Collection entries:
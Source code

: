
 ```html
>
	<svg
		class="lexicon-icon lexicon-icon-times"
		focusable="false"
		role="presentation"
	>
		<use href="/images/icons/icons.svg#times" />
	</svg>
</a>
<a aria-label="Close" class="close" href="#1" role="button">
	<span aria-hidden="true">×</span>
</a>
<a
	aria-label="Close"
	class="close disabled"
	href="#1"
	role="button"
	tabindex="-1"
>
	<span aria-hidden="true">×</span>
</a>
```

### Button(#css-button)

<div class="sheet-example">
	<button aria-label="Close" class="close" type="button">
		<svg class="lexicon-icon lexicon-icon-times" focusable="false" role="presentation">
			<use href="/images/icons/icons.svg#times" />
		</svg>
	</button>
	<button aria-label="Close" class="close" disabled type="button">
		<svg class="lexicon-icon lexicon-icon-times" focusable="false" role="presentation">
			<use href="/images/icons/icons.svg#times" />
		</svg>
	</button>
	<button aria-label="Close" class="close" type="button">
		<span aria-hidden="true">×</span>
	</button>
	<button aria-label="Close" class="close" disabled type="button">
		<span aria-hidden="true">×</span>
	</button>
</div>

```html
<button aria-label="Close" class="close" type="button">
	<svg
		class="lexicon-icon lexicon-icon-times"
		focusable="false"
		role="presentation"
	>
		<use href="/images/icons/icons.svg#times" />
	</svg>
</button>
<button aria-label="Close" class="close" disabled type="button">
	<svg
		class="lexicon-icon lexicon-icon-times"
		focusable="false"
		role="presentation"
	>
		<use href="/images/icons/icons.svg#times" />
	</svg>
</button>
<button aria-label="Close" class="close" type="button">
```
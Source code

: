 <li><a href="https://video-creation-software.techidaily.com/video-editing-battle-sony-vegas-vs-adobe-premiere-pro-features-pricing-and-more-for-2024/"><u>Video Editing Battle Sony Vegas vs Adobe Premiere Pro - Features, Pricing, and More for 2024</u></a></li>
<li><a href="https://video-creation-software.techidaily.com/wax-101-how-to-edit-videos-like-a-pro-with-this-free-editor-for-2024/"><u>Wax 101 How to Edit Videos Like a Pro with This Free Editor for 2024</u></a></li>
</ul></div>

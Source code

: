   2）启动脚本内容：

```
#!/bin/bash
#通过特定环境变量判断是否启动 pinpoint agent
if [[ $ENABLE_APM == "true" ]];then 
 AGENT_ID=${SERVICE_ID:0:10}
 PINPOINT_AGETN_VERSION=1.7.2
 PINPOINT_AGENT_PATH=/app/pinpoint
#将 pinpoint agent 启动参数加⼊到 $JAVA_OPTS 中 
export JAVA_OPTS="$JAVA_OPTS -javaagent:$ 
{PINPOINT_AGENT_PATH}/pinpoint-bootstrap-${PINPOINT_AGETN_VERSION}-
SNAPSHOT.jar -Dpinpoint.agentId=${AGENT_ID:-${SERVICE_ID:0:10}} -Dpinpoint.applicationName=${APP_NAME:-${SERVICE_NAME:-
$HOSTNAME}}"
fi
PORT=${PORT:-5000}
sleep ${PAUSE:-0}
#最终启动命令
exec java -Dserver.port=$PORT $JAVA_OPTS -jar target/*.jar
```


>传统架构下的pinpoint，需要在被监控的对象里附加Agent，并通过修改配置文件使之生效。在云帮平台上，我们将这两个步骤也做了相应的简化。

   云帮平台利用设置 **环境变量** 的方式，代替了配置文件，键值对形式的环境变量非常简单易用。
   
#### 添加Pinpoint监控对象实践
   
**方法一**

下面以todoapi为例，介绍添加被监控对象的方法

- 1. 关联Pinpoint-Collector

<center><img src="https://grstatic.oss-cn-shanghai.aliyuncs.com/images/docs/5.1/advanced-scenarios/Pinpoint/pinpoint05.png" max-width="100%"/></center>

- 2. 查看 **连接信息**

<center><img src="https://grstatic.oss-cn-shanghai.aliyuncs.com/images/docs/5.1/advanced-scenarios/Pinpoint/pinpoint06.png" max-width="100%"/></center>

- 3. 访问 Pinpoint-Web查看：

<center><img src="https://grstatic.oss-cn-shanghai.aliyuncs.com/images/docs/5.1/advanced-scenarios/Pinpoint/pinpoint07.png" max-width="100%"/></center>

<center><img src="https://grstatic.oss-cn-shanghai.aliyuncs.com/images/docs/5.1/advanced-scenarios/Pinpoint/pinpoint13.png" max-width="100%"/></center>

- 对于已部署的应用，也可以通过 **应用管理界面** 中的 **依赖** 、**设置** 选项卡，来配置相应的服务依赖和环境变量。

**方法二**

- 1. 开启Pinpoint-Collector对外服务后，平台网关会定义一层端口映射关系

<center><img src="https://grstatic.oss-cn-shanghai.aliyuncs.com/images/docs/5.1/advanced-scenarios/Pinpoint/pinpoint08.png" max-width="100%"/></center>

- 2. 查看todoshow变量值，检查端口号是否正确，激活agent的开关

WHAT YOU ARE ASKED TO DO: Only a number is wanted here: how many lines of the records above contain "video".

REPLY: 2